(Document images with source code)
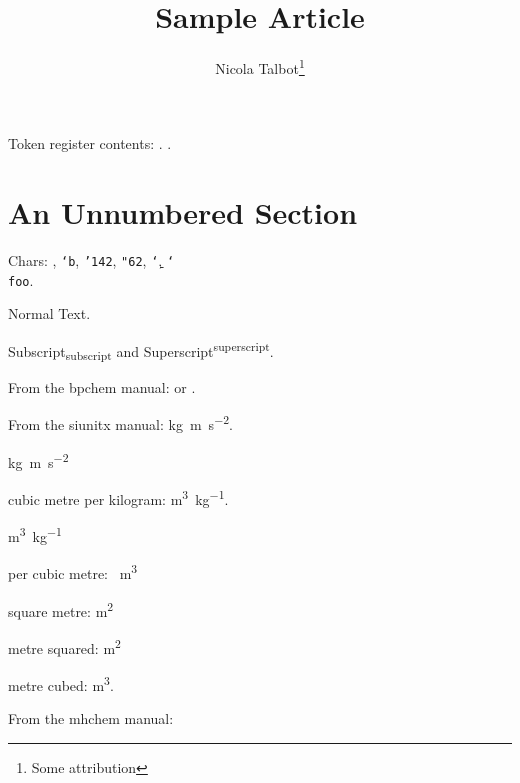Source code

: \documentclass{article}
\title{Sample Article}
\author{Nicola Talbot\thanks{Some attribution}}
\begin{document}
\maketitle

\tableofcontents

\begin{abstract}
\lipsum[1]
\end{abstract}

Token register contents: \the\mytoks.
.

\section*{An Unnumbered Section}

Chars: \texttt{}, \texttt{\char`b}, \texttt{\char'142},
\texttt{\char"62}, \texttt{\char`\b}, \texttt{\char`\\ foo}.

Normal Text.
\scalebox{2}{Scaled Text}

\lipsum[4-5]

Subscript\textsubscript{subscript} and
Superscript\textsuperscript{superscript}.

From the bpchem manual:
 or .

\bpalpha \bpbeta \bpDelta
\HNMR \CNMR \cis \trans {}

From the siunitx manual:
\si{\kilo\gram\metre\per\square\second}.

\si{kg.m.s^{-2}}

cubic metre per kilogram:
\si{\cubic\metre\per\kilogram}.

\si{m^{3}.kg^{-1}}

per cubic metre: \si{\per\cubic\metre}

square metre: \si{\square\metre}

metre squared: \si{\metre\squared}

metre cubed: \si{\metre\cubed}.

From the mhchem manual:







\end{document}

ACTION ITEM. Check each line of the records above for "cubic", and copy those that have it.

TASK SOLUTION.
cubic metre per kilogram:
\si{\cubic\metre\per\kilogram}.
per cubic metre: \si{\per\cubic\metre}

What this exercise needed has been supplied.